Exercise brief
The output should consist solely of the line containing "to 1,024 megabytes." and all lines after it through the final line of the entries below, reproduced exactly.

+--

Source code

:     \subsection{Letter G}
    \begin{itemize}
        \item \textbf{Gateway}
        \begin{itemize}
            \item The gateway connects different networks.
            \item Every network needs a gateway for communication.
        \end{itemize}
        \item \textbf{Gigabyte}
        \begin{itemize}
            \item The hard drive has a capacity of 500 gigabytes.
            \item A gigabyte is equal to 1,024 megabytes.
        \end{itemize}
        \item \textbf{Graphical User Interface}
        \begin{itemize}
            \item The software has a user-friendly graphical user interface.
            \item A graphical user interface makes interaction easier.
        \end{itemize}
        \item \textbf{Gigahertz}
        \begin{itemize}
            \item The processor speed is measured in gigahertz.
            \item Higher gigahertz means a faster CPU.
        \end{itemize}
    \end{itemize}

+--

Exercise output
            \item A gigabyte is equal to 1,024 megabytes.
        \end{itemize}
        \item \textbf{Graphical User Interface}
        \begin{itemize}
            \item The software has a user-friendly graphical user interface.
            \item A graphical user interface makes interaction easier.
        \end{itemize}
        \item \textbf{Gigahertz}
        \begin{itemize}
            \item The processor speed is measured in gigahertz.
            \item Higher gigahertz means a faster CPU.
        \end{itemize}
    \end{itemize}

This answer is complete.